After a concentrated two weeks where LB and I saw both our families back to back, I'm finally getting back in the groove with my writing, revising, and submissions.  And today I've realized that I'm going all out.

Recently, a bunch of my friends have been getting agents, then two-book contracts, thereby fundamentally changing their literary careers in the span of literally one year.  A boy can only dream . . . Of course, because I'm human, I've been waiting by the phone too for the same phone call, waiting for the same miracle to magically transform my writing career into a solid object, but so far, I've been mostly stood up by publishing industry (literary journals have been much kinder to me).  Agents are happy to tell me how talented I am, but their rejections are always about the fit.  Truthfully, it's hard not to feel bad about yourself, especially when you stroll through the local bookstore and you see straight up shit on the coop.  But I'm an eternal optimist, obviously delusional, and also very stubborn, so I'm not giving up.  Not when I'm so close.

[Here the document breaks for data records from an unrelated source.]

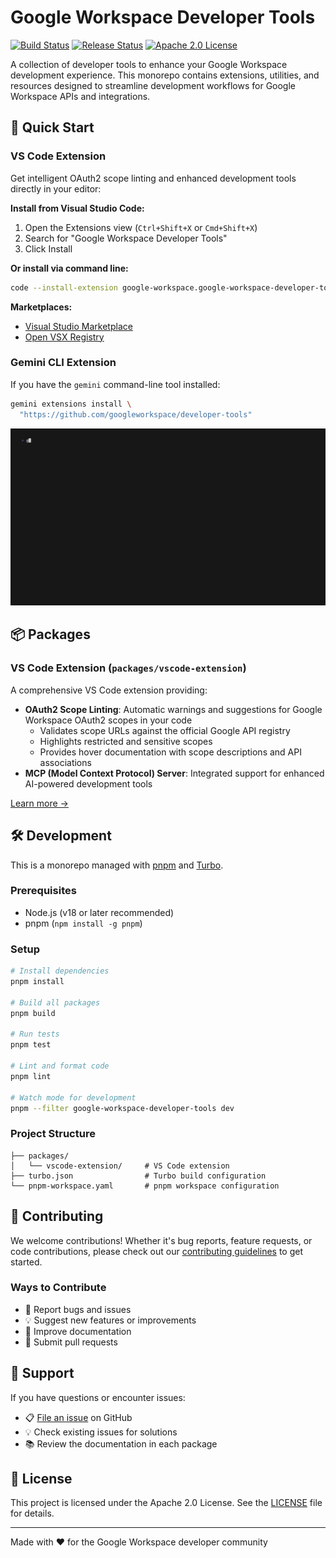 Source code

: # Google Workspace Developer Tools

[![Build Status](https://github.com/googleworkspace/developer-tools/actions/workflows/test.yml/badge.svg)](https://github.com/googleworkspace/developer-tools/actions/workflows/test.yml)
[![Release Status](https://github.com/googleworkspace/developer-tools/actions/workflows/release.yml/badge.svg)](https://github.com/googleworkspace/developer-tools/actions/workflows/release.yml)
[![Apache 2.0 License](https://img.shields.io/badge/License-Apache_2.0-blue.svg)](https://opensource.org/licenses/Apache-2.0)

A collection of developer tools to enhance your Google Workspace development experience. This monorepo contains extensions, utilities, and resources designed to streamline development workflows for Google Workspace APIs and integrations.

## 🚀 Quick Start

### VS Code Extension

Get intelligent OAuth2 scope linting and enhanced development tools directly in your editor:

**Install from Visual Studio Code:**

1. Open the Extensions view (`Ctrl+Shift+X` or `Cmd+Shift+X`)
2. Search for "Google Workspace Developer Tools"
3. Click Install

**Or install via command line:**

```sh
code --install-extension google-workspace.google-workspace-developer-tools
```

**Marketplaces:**

- [Visual Studio Marketplace](https://marketplace.visualstudio.com/items?itemName=google-workspace.google-workspace-developer-tools)
- [Open VSX Registry](https://open-vsx.org/extension/google-workspace/google-workspace-developer-tools)

### Gemini CLI Extension

If you have the `gemini` command-line tool installed:

```sh
gemini extensions install \
  "https://github.com/googleworkspace/developer-tools"
```

![Extension Demo](https://raw.githubusercontent.com/googleworkspace/developer-tools/refs/heads/main/docs/gemini.gif)

## 📦 Packages

### VS Code Extension (`packages/vscode-extension`)

A comprehensive VS Code extension providing:

- **OAuth2 Scope Linting**: Automatic warnings and suggestions for Google Workspace OAuth2 scopes in your code
  - Validates scope URLs against the official Google API registry
  - Highlights restricted and sensitive scopes
  - Provides hover documentation with scope descriptions and API associations
- **MCP (Model Context Protocol) Server**: Integrated support for enhanced AI-powered development tools

[Learn more →](./packages/vscode-extension)

## 🛠️ Development

This is a monorepo managed with [pnpm](https://pnpm.io/) and [Turbo](https://turbo.build/).

### Prerequisites

- Node.js (v18 or later recommended)
- pnpm (`npm install -g pnpm`)

### Setup

```sh
# Install dependencies
pnpm install

# Build all packages
pnpm build

# Run tests
pnpm test

# Lint and format code
pnpm lint

# Watch mode for development
pnpm --filter google-workspace-developer-tools dev
```

### Project Structure

```
├── packages/
│   └── vscode-extension/     # VS Code extension
├── turbo.json                # Turbo build configuration
└── pnpm-workspace.yaml       # pnpm workspace configuration
```

## 🤝 Contributing

We welcome contributions! Whether it's bug reports, feature requests, or code contributions, please check out our [contributing guidelines](CONTRIBUTING.md) to get started.

### Ways to Contribute

- 🐛 Report bugs and issues
- 💡 Suggest new features or improvements
- 📝 Improve documentation
- 🔧 Submit pull requests

## 💬 Support

If you have questions or encounter issues:

- 📋 [File an issue](https://github.com/googleworkspace/developer-tools/issues) on GitHub
- 💡 Check existing issues for solutions
- 📚 Review the documentation in each package

## 📄 License

This project is licensed under the Apache 2.0 License. See the [LICENSE](LICENSE) file for details.

---

Made with ❤️ for the Google Workspace developer community

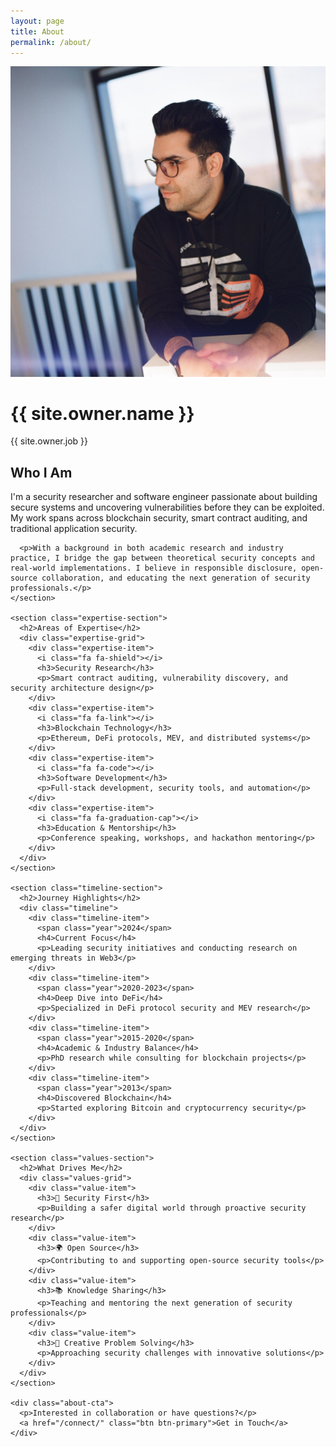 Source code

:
 ```yaml
---
layout: page
title: About
permalink: /about/
---
```


<div class="about-page">
  <div class="about-header">
    <img src="/img/shayan.jpeg" alt="Shayan Eskandari" class="about-avatar">
    <div class="about-intro">
      <h1>{{ site.owner.name }}</h1>
      <p class="tagline">{{ site.owner.job }}</p>
    </div>
  </div>

  <div class="about-content">
    <section class="bio-section">
      <h2>Who I Am</h2>
      <p>I'm a security researcher and software engineer passionate about building secure systems and uncovering vulnerabilities before they can be exploited. My work spans across blockchain security, smart contract auditing, and traditional application security.</p>
      
      <p>With a background in both academic research and industry practice, I bridge the gap between theoretical security concepts and real-world implementations. I believe in responsible disclosure, open-source collaboration, and educating the next generation of security professionals.</p>
    </section>

    <section class="expertise-section">
      <h2>Areas of Expertise</h2>
      <div class="expertise-grid">
        <div class="expertise-item">
          <i class="fa fa-shield"></i>
          <h3>Security Research</h3>
          <p>Smart contract auditing, vulnerability discovery, and security architecture design</p>
        </div>
        <div class="expertise-item">
          <i class="fa fa-link"></i>
          <h3>Blockchain Technology</h3>
          <p>Ethereum, DeFi protocols, MEV, and distributed systems</p>
        </div>
        <div class="expertise-item">
          <i class="fa fa-code"></i>
          <h3>Software Development</h3>
          <p>Full-stack development, security tools, and automation</p>
        </div>
        <div class="expertise-item">
          <i class="fa fa-graduation-cap"></i>
          <h3>Education & Mentorship</h3>
          <p>Conference speaking, workshops, and hackathon mentoring</p>
        </div>
      </div>
    </section>

    <section class="timeline-section">
      <h2>Journey Highlights</h2>
      <div class="timeline">
        <div class="timeline-item">
          <span class="year">2024</span>
          <h4>Current Focus</h4>
          <p>Leading security initiatives and conducting research on emerging threats in Web3</p>
        </div>
        <div class="timeline-item">
          <span class="year">2020-2023</span>
          <h4>Deep Dive into DeFi</h4>
          <p>Specialized in DeFi protocol security and MEV research</p>
        </div>
        <div class="timeline-item">
          <span class="year">2015-2020</span>
          <h4>Academic & Industry Balance</h4>
          <p>PhD research while consulting for blockchain projects</p>
        </div>
        <div class="timeline-item">
          <span class="year">2013</span>
          <h4>Discovered Blockchain</h4>
          <p>Started exploring Bitcoin and cryptocurrency security</p>
        </div>
      </div>
    </section>

    <section class="values-section">
      <h2>What Drives Me</h2>
      <div class="values-grid">
        <div class="value-item">
          <h3>🔐 Security First</h3>
          <p>Building a safer digital world through proactive security research</p>
        </div>
        <div class="value-item">
          <h3>🌍 Open Source</h3>
          <p>Contributing to and supporting open-source security tools</p>
        </div>
        <div class="value-item">
          <h3>📚 Knowledge Sharing</h3>
          <p>Teaching and mentoring the next generation of security professionals</p>
        </div>
        <div class="value-item">
          <h3>🎨 Creative Problem Solving</h3>
          <p>Approaching security challenges with innovative solutions</p>
        </div>
      </div>
    </section>

    <div class="about-cta">
      <p>Interested in collaboration or have questions?</p>
      <a href="/connect/" class="btn btn-primary">Get in Touch</a>
    </div>
  </div>
</div>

This leads me to the whole point I was making before I digressed earlier.  Now that I'm back in action, I'm going all out, man.  I'm submitting queries for NINJAS to a bunch of new agents soon (I'm still waiting to hear from three agents who are reading full manuscripts, but the longer time passes, the less hopeful I get).  If Kaya rejects AMNESIA (they're taking their sweetass time, by the way), I'll send a query for it to fifty agents the next week.  I just sent out several novella manuscripts to Plougshares and the Massachusetts Review.  I'm also sending one of my best (and fave) short stories to several literary journals.  Lastly, I'm sending my memoir to a few indie presses that I think would be a good fit aesthetically, conceptually, and structurally.  Instead of staggering my submissions as I was forced to do during the school year, I'm now going full force.  And that's not even including a screenplay I'll start revising/continuing this weekend about two bike messengers in DTLA.

And it don't stop . . .

 

 

Finishing My Collection of Flash Fiction about Glass

I finally fished my novella/collection of flash fiction a few days ago and i'm really happy about this. it's 52 pages and centers around people looking through windows, which includes:

12 small blurbs about the molecular composition of glass, the history of glass blowing
and 12 short shorts ranging from 2 to 5 pages each, that include the stories of:

1. a girl looking from the backseat of her car.
2. an alcoholic who pawns her grandmother's jewelry to buy a gold beretta
3. a japanese woman who stays in tokyo hotels to see her city for the first time
4. a father on the amtrak who is visiting his daughter with the creepy militia husband for the 1st time in 15 years
5. a man who walks through portland late at night to see his life inside the window display of stores
6. a woman who watches her schizophrenic neighbor through the peep hole of her door
7. a boy who turns his father in for stealing his collector's edition hans solo action figures
8. a girl who watches the city from juvie detention for ripping the gun out of a cholo's hands
9. a guy who gives his brother advice on how to sleep with smart chicks by wearing fake glasses
10. a woman who falls in love with a man working in a window office
11. a man who deliberately boards crowded el's in chicago to be touched by passengers
12. a man who tries to live his whole life with open windows

I'm going to include this novella in my second collection of short stories. i've already submitted many of these stories to journals like the santa monica review, sentence, boulevard, flyway, and others too. now it's up to lit journals to get their shit straight and publish them!

Now if i can just think of a name. . .

4 Things to Inspire Hope

1. I recently submitted defiance of objects, my first collection of short stories that i've been working on for years now (and this summer, revising) to 2 more first book contests at:

FC2's innovative fiction prize
The bakeless prize at middlebury college

2. Brick Magazine sent me a nice rejection letter that said "piano lessons" was engaging and stylistically beautiful. right then.

3. I'm still working on my short novella/flash fiction collection about people looking through windows. i'm almost halfway done. i'm planning on including this in my second collection of short stories once it's finished. Maybe.

4. If i don't get an agent or a publisher in the next 6 months, i'm gonna start submitting to some of the excellent small/indie presses: greywolf, soft skull, red hen, granta, stuff like that.